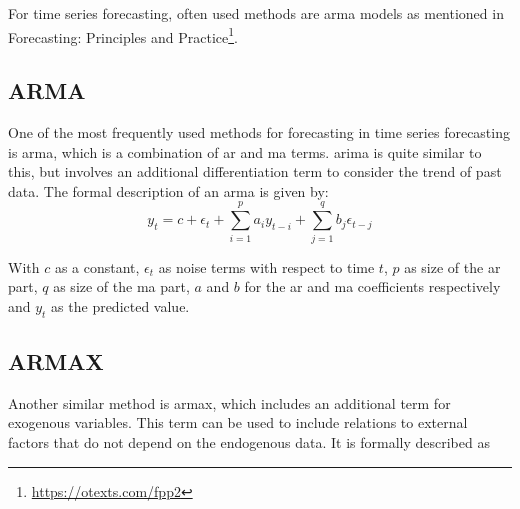 For time series forecasting, often used methods are \eg \gls{arma} models as mentioned in Forecasting: Principles and Practice\footnote{\url{https://otexts.com/fpp2}}.%

\subsection{ARMA}

One of the most frequently used methods for forecasting in time series forecasting is \gls{arma}, which is a combination of \gls{ar} and \gls{ma} terms. \gls{arima} is quite similar to this, but involves an additional differentiation term to consider the trend of past data. The formal description of an \gls{arma} is given by:\\

\begin{equation}
y_t = c+\epsilon_t+\sum_{i=1}^{p}a_iy_{t-i}+\sum_{j=1}^{q}b_j\epsilon_{t-j}
\label{eq:arma}
\end{equation}

With $c$ as a constant, $\epsilon_t$ as noise terms with respect to time $t$, $p$ as size of the \gls{ar} part, $q$ as size of the \gls{ma} part, $a$ and $b$ for the \gls{ar} and \gls{ma} coefficients respectively and $y_t$ as the predicted value.\\

\subsection{ARMAX}

Another similar method is \gls{armax}, which includes an additional term for exogenous variables. This term can be used to include relations to external factors that do not depend on the endogenous data. It is formally described as\\

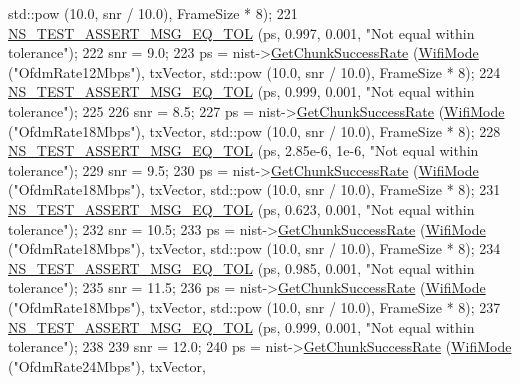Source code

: \begin{DoxyCode}
      std::pow (10.0, snr / 10.0), FrameSize * 8);
221   \hyperlink{group__testing_ga9e7861b56b4e70db3b56044cb7a28e41}{NS\_TEST\_ASSERT\_MSG\_EQ\_TOL} (ps, 0.997, 0.001, \textcolor{stringliteral}{"Not equal within tolerance"});
222   snr = 9.0;
223   ps = nist->\hyperlink{classns3_1_1NistErrorRateModel_a2316a2c287485d7cc81198c90b246bc0}{GetChunkSuccessRate} (\hyperlink{classns3_1_1WifiMode}{WifiMode} (\textcolor{stringliteral}{"OfdmRate12Mbps"}), txVector, 
      std::pow (10.0, snr / 10.0), FrameSize * 8);
224   \hyperlink{group__testing_ga9e7861b56b4e70db3b56044cb7a28e41}{NS\_TEST\_ASSERT\_MSG\_EQ\_TOL} (ps, 0.999, 0.001, \textcolor{stringliteral}{"Not equal within tolerance"});
225 
226   snr = 8.5;
227   ps = nist->\hyperlink{classns3_1_1NistErrorRateModel_a2316a2c287485d7cc81198c90b246bc0}{GetChunkSuccessRate} (\hyperlink{classns3_1_1WifiMode}{WifiMode} (\textcolor{stringliteral}{"OfdmRate18Mbps"}), txVector, 
      std::pow (10.0, snr / 10.0), FrameSize * 8);
228   \hyperlink{group__testing_ga9e7861b56b4e70db3b56044cb7a28e41}{NS\_TEST\_ASSERT\_MSG\_EQ\_TOL} (ps, 2.85e-6, 1e-6, \textcolor{stringliteral}{"Not equal within tolerance"});
229   snr = 9.5;
230   ps = nist->\hyperlink{classns3_1_1NistErrorRateModel_a2316a2c287485d7cc81198c90b246bc0}{GetChunkSuccessRate} (\hyperlink{classns3_1_1WifiMode}{WifiMode} (\textcolor{stringliteral}{"OfdmRate18Mbps"}), txVector, 
      std::pow (10.0, snr / 10.0), FrameSize * 8);
231   \hyperlink{group__testing_ga9e7861b56b4e70db3b56044cb7a28e41}{NS\_TEST\_ASSERT\_MSG\_EQ\_TOL} (ps, 0.623, 0.001, \textcolor{stringliteral}{"Not equal within tolerance"});
232   snr = 10.5;
233   ps = nist->\hyperlink{classns3_1_1NistErrorRateModel_a2316a2c287485d7cc81198c90b246bc0}{GetChunkSuccessRate} (\hyperlink{classns3_1_1WifiMode}{WifiMode} (\textcolor{stringliteral}{"OfdmRate18Mbps"}), txVector, 
      std::pow (10.0, snr / 10.0), FrameSize * 8);
234   \hyperlink{group__testing_ga9e7861b56b4e70db3b56044cb7a28e41}{NS\_TEST\_ASSERT\_MSG\_EQ\_TOL} (ps, 0.985, 0.001, \textcolor{stringliteral}{"Not equal within tolerance"});
235   snr = 11.5;
236   ps = nist->\hyperlink{classns3_1_1NistErrorRateModel_a2316a2c287485d7cc81198c90b246bc0}{GetChunkSuccessRate} (\hyperlink{classns3_1_1WifiMode}{WifiMode} (\textcolor{stringliteral}{"OfdmRate18Mbps"}), txVector, 
      std::pow (10.0, snr / 10.0), FrameSize * 8);
237   \hyperlink{group__testing_ga9e7861b56b4e70db3b56044cb7a28e41}{NS\_TEST\_ASSERT\_MSG\_EQ\_TOL} (ps, 0.999, 0.001, \textcolor{stringliteral}{"Not equal within tolerance"});
238 
239   snr = 12.0;
240   ps = nist->\hyperlink{classns3_1_1NistErrorRateModel_a2316a2c287485d7cc81198c90b246bc0}{GetChunkSuccessRate} (\hyperlink{classns3_1_1WifiMode}{WifiMode} (\textcolor{stringliteral}{"OfdmRate24Mbps"}), txVector, 

\end{DoxyCode}
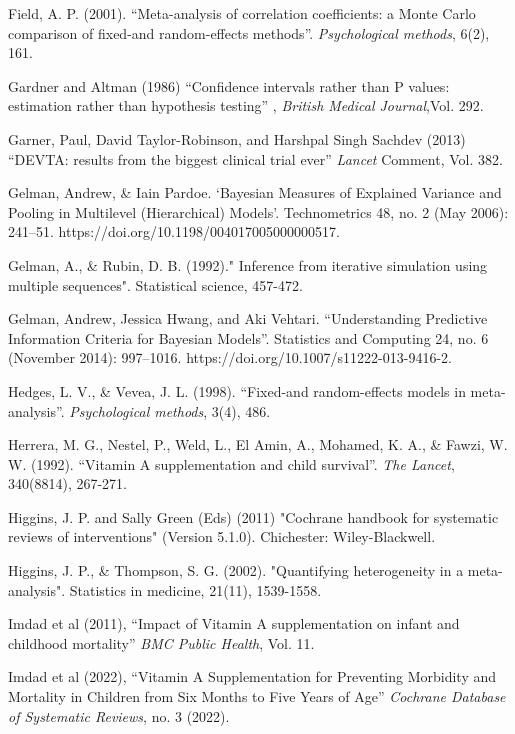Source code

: \documentclass[12pt]{article}
\begin{document}
\begin{thebibliography}{99}
 Field, A. P. (2001). ``Meta-analysis of correlation coefficients: a Monte Carlo comparison of fixed-and random-effects methods''. \emph{Psychological methods}, 6(2), 161.

 Gardner and Altman (1986) ``Confidence intervals rather than P values: estimation rather than hypothesis testing'' , \emph{British Medical Journal},Vol. 292.

 Garner, Paul, David Taylor-Robinson, and Harshpal Singh Sachdev (2013) ``DEVTA: results from the biggest clinical trial ever'' \emph{Lancet} Comment, Vol. 382.

 Gelman, Andrew, \& Iain Pardoe. ‘Bayesian Measures of Explained Variance and Pooling in Multilevel (Hierarchical) Models’. Technometrics 48, no. 2 (May 2006): 241–51. https://doi.org/10.1198/004017005000000517.

 Gelman, A., \& Rubin, D. B. (1992)." Inference from iterative simulation using multiple sequences". Statistical science, 457-472.

 Gelman, Andrew, Jessica Hwang, and Aki Vehtari. ``Understanding Predictive Information Criteria for Bayesian Models''. Statistics and Computing 24, no. 6 (November 2014): 997–1016. https://doi.org/10.1007/s11222-013-9416-2.

 Hedges, L. V., \& Vevea, J. L. (1998). ``Fixed-and random-effects models in meta-analysis''. \emph{Psychological methods}, 3(4), 486.

 Herrera, M. G., Nestel, P., Weld, L., El Amin, A., Mohamed, K. A., \& Fawzi, W. W. (1992). ``Vitamin A supplementation and child survival''. \emph{The Lancet}, 340(8814), 267-271.

 Higgins, J. P. and Sally Green (Eds) (2011) "Cochrane handbook for systematic reviews of interventions" (Version 5.1.0). Chichester: Wiley-Blackwell.

 Higgins, J. P., \& Thompson, S. G. (2002). "Quantifying heterogeneity in a meta-analysis". Statistics in medicine, 21(11), 1539-1558.

 Imdad et al (2011), ``Impact of Vitamin A supplementation on infant and childhood mortality'' \emph{BMC Public Health}, Vol. 11.

 Imdad et al (2022), ``Vitamin A Supplementation for Preventing Morbidity and Mortality in Children from Six Months to Five Years of Age'' \emph{Cochrane Database of Systematic Reviews}, no. 3 (2022).


\end{thebibliography}
\end{document}
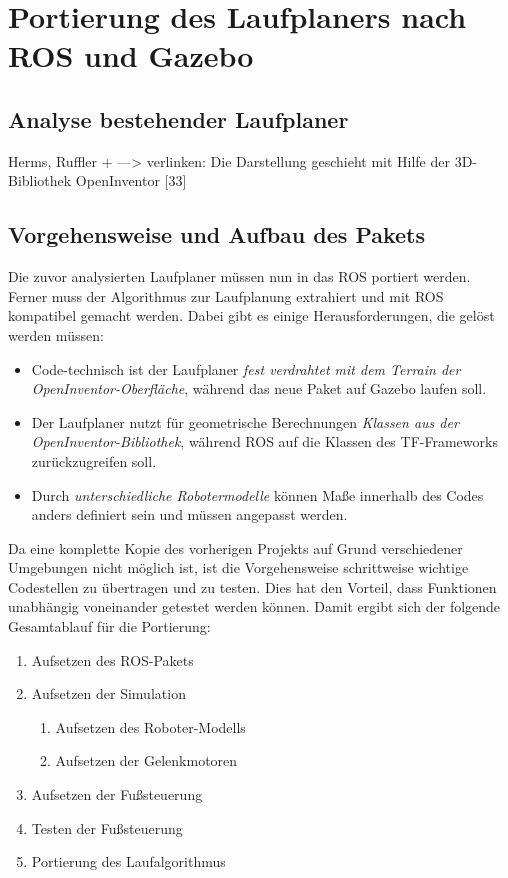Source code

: \chapter{Portierung des Laufplaners nach ROS und Gazebo}

\section{Analyse bestehender Laufplaner}

Herms, Ruffler + ---> verlinken: Die Darstellung geschieht mit Hilfe der 3D- Bibliothek OpenInventor [33]

\section{Vorgehensweise und Aufbau des Pakets}

Die zuvor analysierten Laufplaner müssen nun in das \ac{ROS} portiert werden. Ferner muss der Algorithmus zur Laufplanung extrahiert und mit \ac{ROS} kompatibel gemacht werden. Dabei gibt es einige Herausforderungen, die gelöst werden müssen:
\begin{itemize}
  \item Code-technisch ist der Laufplaner \textit{fest verdrahtet mit dem Terrain der OpenInventor-Oberfläche}, während das neue Paket auf Gazebo laufen soll.
  \item Der Laufplaner nutzt für geometrische Berechnungen \textit{Klassen aus der OpenInventor-Bibliothek}, während \ac{ROS} auf die Klassen des TF-Frameworks zurückzugreifen soll.
  \item Durch \textit{unterschiedliche Robotermodelle} können Maße innerhalb des Codes anders definiert sein und müssen angepasst werden.
\end{itemize}

Da eine komplette Kopie des vorherigen Projekts auf Grund verschiedener Umgebungen nicht möglich ist, ist die Vorgehensweise schrittweise wichtige Codestellen zu übertragen und zu testen. Dies hat den Vorteil, dass Funktionen unabhängig voneinander getestet werden können. Damit ergibt sich der folgende Gesamtablauf für die Portierung:
\begin{enumerate}
  \item Aufsetzen des \ac{ROS}-Pakets
  \item Aufsetzen der Simulation
  \begin{enumerate}
    \item Aufsetzen des Roboter-Modells
    \item Aufsetzen der Gelenkmotoren
  \end{enumerate}
  \item Aufsetzen der Fußsteuerung
  \item Testen der Fußsteuerung
  \item Portierung des Laufalgorithmus
\end{enumerate}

» **Your objective**
Your answer should be the lines of the listing above between the line holding "Gelman, Andrew, Jessica" and the line holding "Herrera, M. G., Nestel, P., Weld, L., El", inclusive, restated word for word and alone.

» **The completed task**
 Gelman, Andrew, Jessica Hwang, and Aki Vehtari. ``Understanding Predictive Information Criteria for Bayesian Models''. Statistics and Computing 24, no. 6 (November 2014): 997–1016. https://doi.org/10.1007/s11222-013-9416-2.

 Hedges, L. V., \& Vevea, J. L. (1998). ``Fixed-and random-effects models in meta-analysis''. \emph{Psychological methods}, 3(4), 486.

 Herrera, M. G., Nestel, P., Weld, L., El Amin, A., Mohamed, K. A., \& Fawzi, W. W. (1992). ``Vitamin A supplementation and child survival''. \emph{The Lancet}, 340(8814), 267-271.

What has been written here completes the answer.